> Raw data
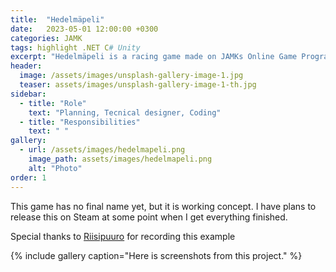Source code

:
 ```yaml
---
title:  "Hedelmäpeli"
date:   2023-05-01 12:00:00 +0300
categories: JAMK
tags: highlight .NET C# Unity
excerpt: "Hedelmäpeli is a racing game made on JAMKs Online Game Programming course"
header:
  image: /assets/images/unsplash-gallery-image-1.jpg
  teaser: assets/images/unsplash-gallery-image-1-th.jpg
sidebar:
  - title: "Role"
    text: "Planning, Tecnical designer, Coding"
  - title: "Responsibilities"
    text: " "
gallery:
  - url: /assets/images/hedelmapeli.png
    image_path: assets/images/hedelmapeli.png
    alt: "Photo"
order: 1
---
```


This game has no final name yet, but it is working concept. I have plans to release this on Steam at some point when I get everything finished.

Special thanks to [Riisipuuro](https://riisipuuro.com/) for recording this example

{% include gallery caption="Here is screenshots from this project." %}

> Assigned task
Reproduce each line of the entries in which the word "this" is found.

> Response box
This game has no final name yet, but it is working concept. I have plans to release this on Steam at some point when I get everything finished.
Special thanks to [Riisipuuro](https://riisipuuro.com/) for recording this example
{% include gallery caption="Here is screenshots from this project." %}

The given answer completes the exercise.